И еще раз голос безумного чувства отзовется в «отрывке» 1818 года:
Оно мучительно, жестоко,
Оно всю душу в нас мертвит,
Коль язвы тяжкой и глубокой
Елей надежды не живит…
Вот страсть, которой я сгораю!..
Я вяну, гибну в цвете лет,
Но исцелиться не желаю…
Представим себе: приведенные фрагменты попались бы нам на глаза при перелистывании тома пушкинской лирики петербургского периода. В таком случае было бы трудно понять и настроение, и смысл стихов. Другое дело, если мы, как и должно, воспримем стихи в контексте духовных поисков поэта. Теперь становятся вполне ясными и надрывная мрачность этих стихов, и неотвязность их. Становятся понятнее и последующие строки:
Но прежних сердца ран,
Глубоких ран любви, ничто не излечило…
Отголоски кризисных мотивов в стихах 1817–1818 годов подтверждают правду этого переживания. Старые, зажившие раны ноют в непогоду…
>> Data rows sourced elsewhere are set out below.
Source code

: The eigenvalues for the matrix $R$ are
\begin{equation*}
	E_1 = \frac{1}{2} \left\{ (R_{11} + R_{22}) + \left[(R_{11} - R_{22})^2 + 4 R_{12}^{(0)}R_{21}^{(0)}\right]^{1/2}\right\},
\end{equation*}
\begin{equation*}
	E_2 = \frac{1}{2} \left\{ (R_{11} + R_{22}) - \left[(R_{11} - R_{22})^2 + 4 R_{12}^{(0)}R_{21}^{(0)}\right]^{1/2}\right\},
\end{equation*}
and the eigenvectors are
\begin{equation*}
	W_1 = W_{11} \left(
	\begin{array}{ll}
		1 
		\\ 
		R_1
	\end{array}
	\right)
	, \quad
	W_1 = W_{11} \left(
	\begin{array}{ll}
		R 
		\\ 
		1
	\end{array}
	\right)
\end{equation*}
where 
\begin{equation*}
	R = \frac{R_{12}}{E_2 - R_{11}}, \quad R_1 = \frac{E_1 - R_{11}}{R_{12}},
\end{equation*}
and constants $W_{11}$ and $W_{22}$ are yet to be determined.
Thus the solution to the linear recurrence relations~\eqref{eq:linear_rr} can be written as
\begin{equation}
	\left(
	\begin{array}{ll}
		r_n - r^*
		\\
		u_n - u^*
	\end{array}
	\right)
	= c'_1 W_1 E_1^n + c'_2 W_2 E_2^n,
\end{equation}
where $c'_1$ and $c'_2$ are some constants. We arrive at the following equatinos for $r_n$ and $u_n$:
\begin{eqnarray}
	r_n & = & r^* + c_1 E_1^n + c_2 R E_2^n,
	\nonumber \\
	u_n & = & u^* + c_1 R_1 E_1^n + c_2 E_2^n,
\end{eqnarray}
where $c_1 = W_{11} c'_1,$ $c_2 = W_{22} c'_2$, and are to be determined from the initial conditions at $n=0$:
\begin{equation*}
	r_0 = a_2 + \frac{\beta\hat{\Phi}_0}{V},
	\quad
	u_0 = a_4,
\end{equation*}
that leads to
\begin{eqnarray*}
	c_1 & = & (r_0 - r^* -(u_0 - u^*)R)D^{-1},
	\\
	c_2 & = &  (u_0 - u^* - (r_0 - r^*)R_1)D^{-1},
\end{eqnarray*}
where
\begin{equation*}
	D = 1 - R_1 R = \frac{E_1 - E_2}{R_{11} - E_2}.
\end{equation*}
Была недолгой полоса жизни, когда мотив мучительной, не реализованной иначе, как в слове, любви был почти единственным, сильно потеснившим на время все остальное. Этот мотив не исчез при перемене образа жизни, что доказывает: в основе мотива подлинная страсть, не литературная игра как дань популярному элегическому жанру. Сказанное не отменяет литературной формы переживаний поэта: надо точно определить характер литературности. Это ни в коей мере не графоманская дань моде, в основе переживания – неподдельный сердечный импульс. Но разработка мотива переводится в литературный план, и это важнее всего. Крайне трудно, практически невозможно идентифицировать поэтическое переживание с реально-биографическим, установить адресатов пушкинских стихов. Такие попытки активно предпринимаются, версий много: каждую невозможно бесспорно доказать, равно как невозможно со всей решительностью отвергнуть. Достоверного мало, все зыбко, неопределенно. Думается, ценность призрачных биографических фактов теряется окончательно: они сгорают в топке творческого воображения. Зато поэтический факт остается нетленным. Поверим поэту: реальным любовным отношениям предшествовал этап духовной драмы, всеохватывающей и мучительной, подготовившей сердце поэта к возможности пережить тончайшие оттенки эмоций. Эта драма воспитала мужчину, крепкого духом, способного устоять на краю бездны, исполненного великодушием, повелевающим тяжесть испытаний брать на себя.
Отголоски кризисных мотивов в новом периоде творчества вполне закономерно оттесняются на периферию, уступают первый план новым впечатлениям. Более существенно, что они сохраняются в стихах 1817–1818 годов, а как воспоминание – даже в стихотворении 1820 года.
Впрочем, мы имеем дело с лирикой, искусством динамичным: здесь самые броские формулы фиксируют лишь краткий миг, летучее состояние. Ситуативные формулы нельзя растягивать, придавая им универсальный характер.